Israel absorbs the horror of the latest attack on its citizens, which left three people dead.
Deaths of soldier, attacker, migrant reflect chaos
JERUSALEM — Omri Levy, 19, was a soldier. He fought to join the famed Golani Brigade, despite a bad back that could have exempted him from combat duty.
Habtom Zerhom, 29, was an African asylum seeker. He fled his native Eritrea seeking a new life away from the heavy-handed regime and made his way to Israel like many tens of thousands of his countrymen.
And Mohannad al-Okbi, 21, was an Israeli Arab, a metal worker, who was a member of the Bedouin community in the southern part of the country and had, by one account, been drawn to radical messages disseminated by the Islamic State.
The paths of these different young people crossed tragically in the city of Beersheba on Sunday, leaving all three dead and prompting a fresh round of soul searching in the communities they left behind.

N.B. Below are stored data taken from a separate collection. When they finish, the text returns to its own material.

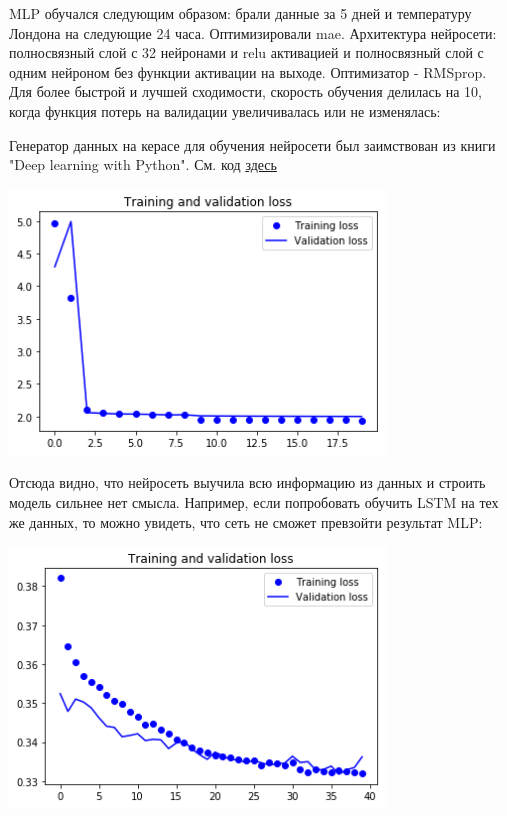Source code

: \documentclass[11pt]{article}
\begin{document}
MLP обучался следующим образом: брали данные за 5 дней и температуру Лондона на следующие 24 часа. Оптимизировали mae.
Архитектура нейросети: полносвязный слой с 32 нейронами и relu активацией и полносвязный слой с одним нейроном без
функции активации на выходе. Оптимизатор - RMSprop. Для более быстрой и лучшей сходимости, скорость обучения делилась
на 10, когда функция потерь на валидации увеличивалась или не изменялась:

Генератор данных на керасе для обучения нейросети был заимствован из книги "Deep learning with Python". См. код \href{https://github.com/fchollet/deep-learning-with-python-notebooks/blob/master/6.3-advanced-usage-of-recurrent-neural-networks.ipynb}{здесь}



\begin{center}
\includegraphics[width=10cm]{./pics/mlp_loss.png}
\end{center}

Отсюда видно, что нейросеть выучила всю информацию из данных и строить модель сильнее нет смысла. Например, если
попробовать обучить LSTM на тех же данных, то можно увидеть, что сеть не сможет превзойти результат MLP:
\begin{center}
\includegraphics[width=10cm]{./pics/lstm_loss.png}
\end{center}
\end{document}
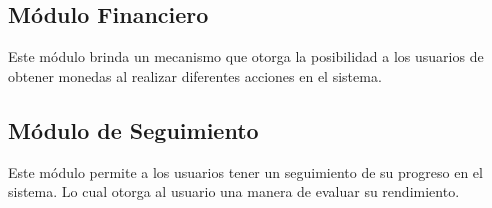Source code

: \subsection*{Módulo Financiero}

 \noindent
 Este módulo brinda un mecanismo que otorga la posibilidad a los usuarios de
 obtener monedas al realizar diferentes acciones en el sistema.





\subsection*{Módulo de Seguimiento}

 \noindent
 Este módulo permite a los usuarios tener un seguimiento de su progreso en el sistema.
 Lo cual otorga al usuario una manera de evaluar su rendimiento.


%

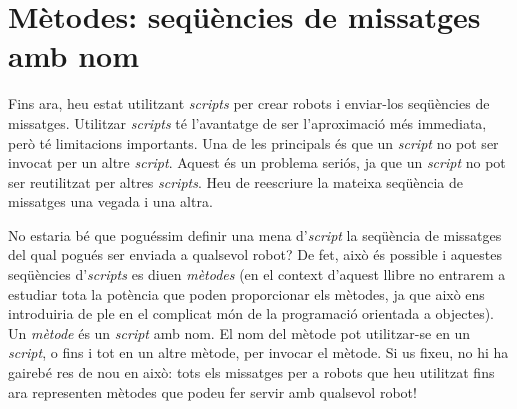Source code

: \newcommand\parttres{%
  \cleardoublepage
  \thispagestyle{plain}%
  \null\vfil
   \secdef\kkpart\kkpart}
\def\kkpart[#1]#2{%
      \relax
      \refstepcounter{part}%
      \addcontentsline{toc}{part}{\thepart\hspace{1em}#1}%
    {\centering
     \interlinepenalty
     \normalfont
      \relax
       \huge\bfseries \partname\nobreakspace\thepart
       \par
       \vskip 20pt
     \Huge \bfseries #2\par}%
    \kkendpart}
\def\kkendpart{
\vspace*{3cm}
\begin{center}
\begin{minipage}{0.8\textwidth}
\textbf{ \noindent En aquesta part del llibre aprendreu a definir els vostres propis mètodes. Això us permetrà reutilitzar
seqüències de missatges, i sereu capaços de definir mètodes complexos a partir de mètodes més 
senzills.}
\end{minipage}
\end{center}
	\vfil\newpage
                \null
                \thispagestyle{empty}}

\parttres{Posar en joc l'abstracció}

\chapter{Mètodes: seqüències de missatges amb nom}
\label{cap12}

Fins ara, heu estat utilitzant \emph{scripts} per crear robots i enviar-los seqüències de missatges. Utilitzar \emph{scripts} té l'avantatge de ser l'aproximació més immediata, però té limitacions importants. Una de les principals és que un \emph{script} no pot ser invocat per un altre \emph{script}. Aquest és un problema seriós, ja que un \emph{script} no pot ser reutilitzat per altres \emph{scripts}. Heu de reescriure la mateixa seqüència de missatges una vegada i una altra.

No estaria bé que poguéssim definir una mena d'\emph{script} la seqüència de missatges del qual pogués ser enviada a qualsevol robot? De fet, això és possible i aquestes seqüències d'\emph{scripts} es diuen \emph{mètodes} (en el context d'aquest llibre no entrarem a estudiar tota la potència que poden proporcionar els mètodes, ja que això ens introduiria de ple en el complicat món de la programació orientada a objectes). Un \emph{mètode} és un \emph{script} amb nom. El nom del mètode pot utilitzar-se en un \emph{script}, o fins i tot en un altre mètode, per invocar el mètode. Si us fixeu, no hi ha gairebé res de nou en això: tots els missatges per a robots que heu utilitzat fins ara representen mètodes que podeu fer servir amb qualsevol robot!

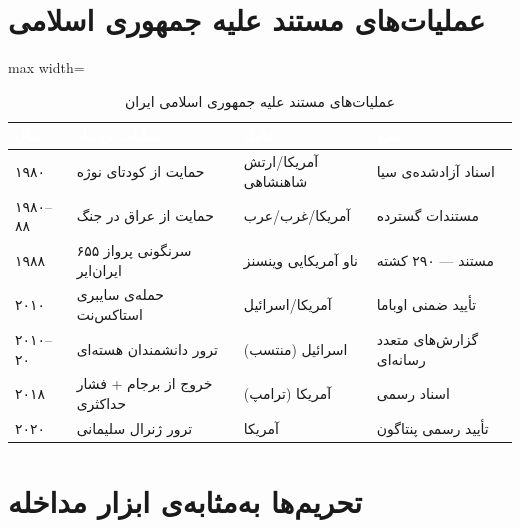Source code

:\section{عملیات‌های مستند علیه جمهوری اسلامی}
\label{sec:app-c-operations}


\begin{table}[htbp]
\centering
\caption{عملیات‌های مستند علیه جمهوری اسلامی ایران}
\label{tab:app-c-operations}
\begin{adjustbox}{max width=\linewidth}
\begin{tabularx}{\linewidth}{
    >{\centering\arraybackslash}p{1.5cm}
    >{\raggedleft\arraybackslash}p{46mm}
    >{\raggedleft\arraybackslash}p{35mm}
    >{\raggedleft\arraybackslash}X
}
\toprule
\rowcolor{PrimaryDeep}
\textcolor{white}{\textbf{سال}} &
\textcolor{white}{\textbf{عملیات/رویداد}} &
\textcolor{white}{\textbf{عامل}} &
\textcolor{white}{\textbf{منبع}} \\
\midrule
۱۹۸۰ & حمایت از کودتای نوژه & آمریکا/ارتش شاهنشاهی & اسناد آزادشده‌ی سیا \\
\rowcolor{NeutralLight}
۱۹۸۰–۸۸ & حمایت از عراق در جنگ & آمریکا/غرب/عرب & مستندات گسترده \\
۱۹۸۸ & سرنگونی پرواز ۶۵۵ ایران‌ایر & ناو آمریکایی وینسنز & مستند — ۲۹۰ کشته \\
\rowcolor{NeutralLight}
۲۰۱۰ & حمله‌ی سایبری استاکس‌نت & آمریکا/اسرائیل & تأیید ضمنی اوباما \\
۲۰۱۰–۲۰ & ترور دانشمندان هسته‌ای & اسرائیل (منتسب) & گزارش‌های متعدد رسانه‌ای \\
\rowcolor{NeutralLight}
۲۰۱۸ & خروج از برجام + فشار حداکثری & آمریکا (ترامپ) & اسناد رسمی \\
۲۰۲۰ & ترور ژنرال سلیمانی & آمریکا & تأیید رسمی پنتاگون \\
\bottomrule
\end{tabularx}
\end{adjustbox}
\end{table}

\section{تحریم‌ها به‌مثابه‌ی ابزار مداخله}
\label{sec:app-c-sanctions}

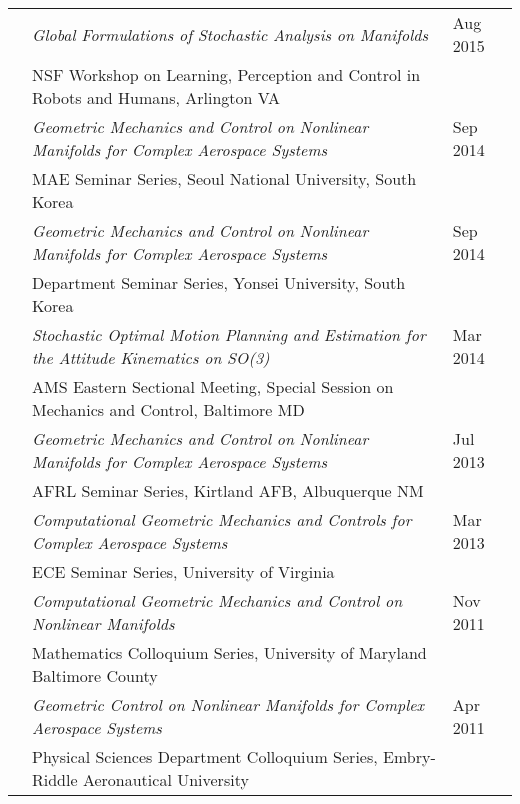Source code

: \documentclass[10pt]{article}
\begin{document}
\begin{tabularx}{\textwidth}{>{\setlength{\hsize}{0.5cm}}X%
>{\setlength{\hsize}{14.3cm}}X%
>{\hfill}X}
& \textit{Global Formulations of Stochastic Analysis on Manifolds} & Aug 2015\\
& {NSF Workshop on Learning, Perception and Control in Robots and Humans}, Arlington VA\vspace*{0.1cm}\\


& \textit{Geometric Mechanics and Control on Nonlinear Manifolds for Complex Aerospace Systems} & Sep 2014\\
& {MAE Seminar Series, Seoul National University}, South Korea\vspace*{0.1cm}\\


& \textit{Geometric Mechanics and Control on Nonlinear Manifolds for Complex Aerospace Systems} & Sep 2014\\
& {Department Seminar Series, Yonsei University}, South Korea\vspace*{0.1cm}\\


& \textit{Stochastic Optimal Motion Planning and Estimation for the Attitude Kinematics on SO(3)} & Mar 2014\\
& {AMS Eastern Sectional Meeting, Special Session on Mechanics and Control}, Baltimore MD\vspace*{0.1cm}\\


& \textit{Geometric Mechanics and Control on Nonlinear Manifolds for Complex Aerospace Systems
} & Jul 2013\\
& {AFRL Seminar Series}, Kirtland AFB, Albuquerque NM\vspace*{0.1cm}\\


& \textit{Computational Geometric Mechanics and Controls for Complex Aerospace Systems
} & Mar 2013\\
& {ECE Seminar Series}, University of Virginia\vspace*{0.1cm}\\

& \textit{Computational Geometric Mechanics and Control on Nonlinear Manifolds
} & Nov 2011\\
& {Mathematics Colloquium Series}, University of Maryland Baltimore County\vspace*{0.1cm}\\

& \textit{Geometric Control on Nonlinear Manifolds
for Complex Aerospace Systems
} & Apr 2011\\
& {Physical Sciences Department Colloquium Series}, Embry-Riddle Aeronautical University\vspace*{0.1cm}\\


\end{tabularx}
\end{document}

Heated debates continued to swirl in Israel on Monday in the aftermath of the attack, in which al-Okbi went on a shooting rampage through a crowded bus station, killing Levy and injuring nine others. A security guard, assuming Zerhom was an accomplice, shot him, authorities said, after which a mob set on the migrant and beat him. He died later at a hospital.
Remembrance candles glowed at the site of the attack Monday evening, a modest gesture for two victims who died as differently as they lived.
Levy was killed first. Authorities said al-Okbi fatally shot him with a handgun and then grabbed Levy’s automatic rifle and continued to shoot other civilians and police officers at the site.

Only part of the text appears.